Data from Sea-Intelligence indicates that container markets are currently operating at a 5.9 per cent loss when compared to the anticipated growth based on global GDP.
Global container demand traditionally had a close association with global GDP growth, but in the years leading up to the pandemic, this correlation began to weaken as per Sea-Intelligence’s latest analysis.
Pre-pandemic, there was a noticeable shift away from the historical pattern of container demand growing at a multiplier above GDP growth.
“Knowing the actual TEU growth versus 2019, this in turn allows us to calculate how much global TEU grow in excess of what the global GDP would otherwise indicate,” explained Alan Murphy, CEO of Sea-Intelligence.
“What we see is that compared to the growth rate one would expect based on global GDP, the container markets are 5.9 per cent below.”

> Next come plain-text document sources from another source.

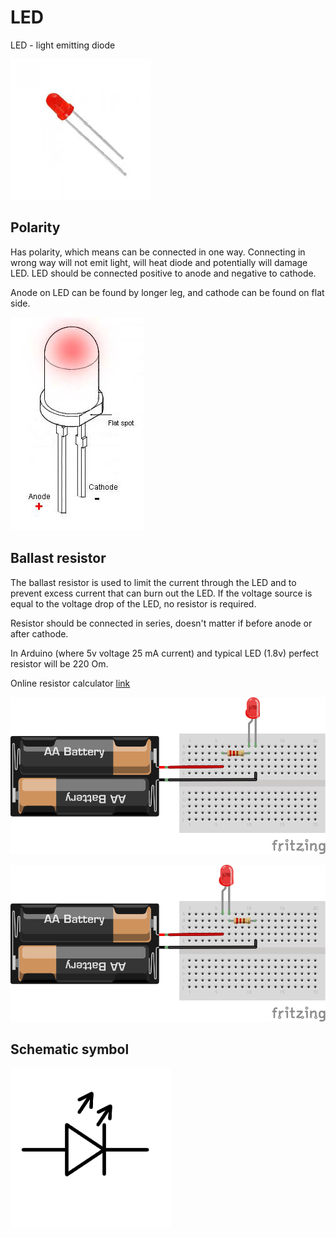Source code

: # LED
LED - light emitting diode

![led](./assets/led.jpeg)

## Polarity
Has polarity, which means can be connected in one way. Connecting in wrong way will not emit light, will heat diode and potentially will damage LED. LED should be connected positive to anode and negative to cathode.

Anode on LED can be found by longer leg, and cathode can be found on flat side.

![led polarity](./assets/led-polarity.jpg)

## Ballast resistor
The ballast resistor is used to limit the current through the LED and to prevent excess current that can burn out the LED. If the voltage source is equal to the voltage drop of the LED, no resistor is required.

Resistor should be connected in series, doesn't matter if before anode or after cathode.

In Arduino (where 5v voltage 25 mA current) and typical LED (1.8v) perfect resistor will be 220 Om.

Online resistor calculator [link](https://www.digikey.com/en/resources/conversion-calculators/conversion-calculator-led-series-resistor)

![led circuit](./assets/led-circuit.svg)

![led circuit 2](./assets/led-circuit-2.svg)


 ## Schematic symbol

 ![led symbol](./assets/led-symbol.png)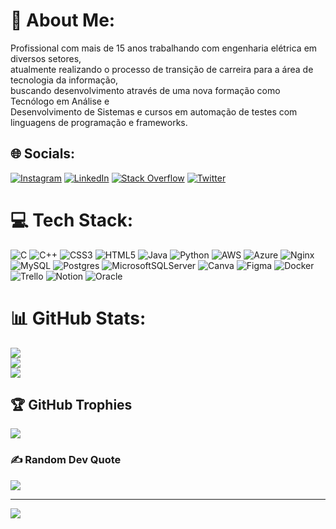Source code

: # 💫 About Me:
Profissional com mais de 15 anos trabalhando com engenharia elétrica em diversos setores,<br>atualmente realizando o processo de transição de carreira para a área de tecnologia da informação,<br>buscando desenvolvimento através de uma nova formação como Tecnólogo em Análise e<br>Desenvolvimento de Sistemas e cursos em automação de testes com linguagens de programação e frameworks.


## 🌐 Socials:
[![Instagram](https://img.shields.io/badge/Instagram-%23E4405F.svg?logo=Instagram&logoColor=white)](https://instagram.com/diego.ccb.code) [![LinkedIn](https://img.shields.io/badge/LinkedIn-%230077B5.svg?logo=linkedin&logoColor=white)](https://linkedin.com/in/diego-topow/) [![Stack Overflow](https://img.shields.io/badge/-Stackoverflow-FE7A16?logo=stack-overflow&logoColor=white)](https://stackoverflow.com/users/diegotopow) [![Twitter](https://img.shields.io/badge/Twitter-%231DA1F2.svg?logo=Twitter&logoColor=white)](https://twitter.com/diegotopow) 

# 💻 Tech Stack:
![C](https://img.shields.io/badge/c-%2300599C.svg?style=plastic&logo=c&logoColor=white) ![C++](https://img.shields.io/badge/c++-%2300599C.svg?style=plastic&logo=c%2B%2B&logoColor=white) ![CSS3](https://img.shields.io/badge/css3-%231572B6.svg?style=plastic&logo=css3&logoColor=white) ![HTML5](https://img.shields.io/badge/html5-%23E34F26.svg?style=plastic&logo=html5&logoColor=white) ![Java](https://img.shields.io/badge/java-%23ED8B00.svg?style=plastic&logo=java&logoColor=white) ![Python](https://img.shields.io/badge/python-3670A0?style=plastic&logo=python&logoColor=ffdd54) ![AWS](https://img.shields.io/badge/AWS-%23FF9900.svg?style=plastic&logo=amazon-aws&logoColor=white) ![Azure](https://img.shields.io/badge/azure-%230072C6.svg?style=plastic&logo=azure-devops&logoColor=white) ![Nginx](https://img.shields.io/badge/nginx-%23009639.svg?style=plastic&logo=nginx&logoColor=white) ![MySQL](https://img.shields.io/badge/mysql-%2300f.svg?style=plastic&logo=mysql&logoColor=white) ![Postgres](https://img.shields.io/badge/postgres-%23316192.svg?style=plastic&logo=postgresql&logoColor=white) ![MicrosoftSQLServer](https://img.shields.io/badge/Microsoft%20SQL%20Sever-CC2927?style=plastic&logo=microsoft%20sql%20server&logoColor=white) ![Canva](https://img.shields.io/badge/Canva-%2300C4CC.svg?style=plastic&logo=Canva&logoColor=white) 	![Figma](https://img.shields.io/badge/figma-%23F24E1E.svg?style=plastic&logo=figma&logoColor=white) ![Docker](https://img.shields.io/badge/docker-%230db7ed.svg?style=plastic&logo=docker&logoColor=white) ![Trello](https://img.shields.io/badge/Trello-%23026AA7.svg?style=plastic&logo=Trello&logoColor=white) ![Notion](https://img.shields.io/badge/Notion-%23000000.svg?style=plastic&logo=notion&logoColor=white) ![Oracle](https://img.shields.io/badge/Oracle-F80000?style=plastic&logo=oracle&logoColor=white)
# 📊 GitHub Stats:
![](https://github-readme-stats.vercel.app/api?username=diegotopow&theme=dark&hide_border=true&include_all_commits=false&count_private=false)<br/>
![](https://github-readme-streak-stats.herokuapp.com/?user=diegotopow&theme=dark&hide_border=true)<br/>
![](https://github-readme-stats.vercel.app/api/top-langs/?username=diegotopow&theme=dark&hide_border=true&include_all_commits=false&count_private=false&layout=compact)

## 🏆 GitHub Trophies
![](https://github-profile-trophy.vercel.app/?username=diegotopow&theme=radical&no-frame=true&no-bg=true&margin-w=4)

### ✍️ Random Dev Quote
![](https://quotes-github-readme.vercel.app/api?type=horizontal&theme=dark)

---
[![](https://visitcount.itsvg.in/api?id=diegotopow&icon=0&color=1)](https://visitcount.itsvg.in)

<!-- Proudly created with GPRM ( https://gprm.itsvg.in ) -->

READ: Stabilised container demand averts June collapse
While TEU serve as a coarse measure of global demand, a more comprehensive picture emerges when considering TEU*Miles within the context of global container vessel fleet capacity.
In Figure 1, Sea-intelligence has calculated the disparity between the growth rate implied by GDP and the actual growth rate of TEU*Miles.
“As of August 2023, global demand has a shortfall of 6.8 per cent compared to a growth pattern which would have followed global GDP growth,” said Murphy.
“This is not good for the carriers, which are in the process of taking delivery of a sizeable orderbook.”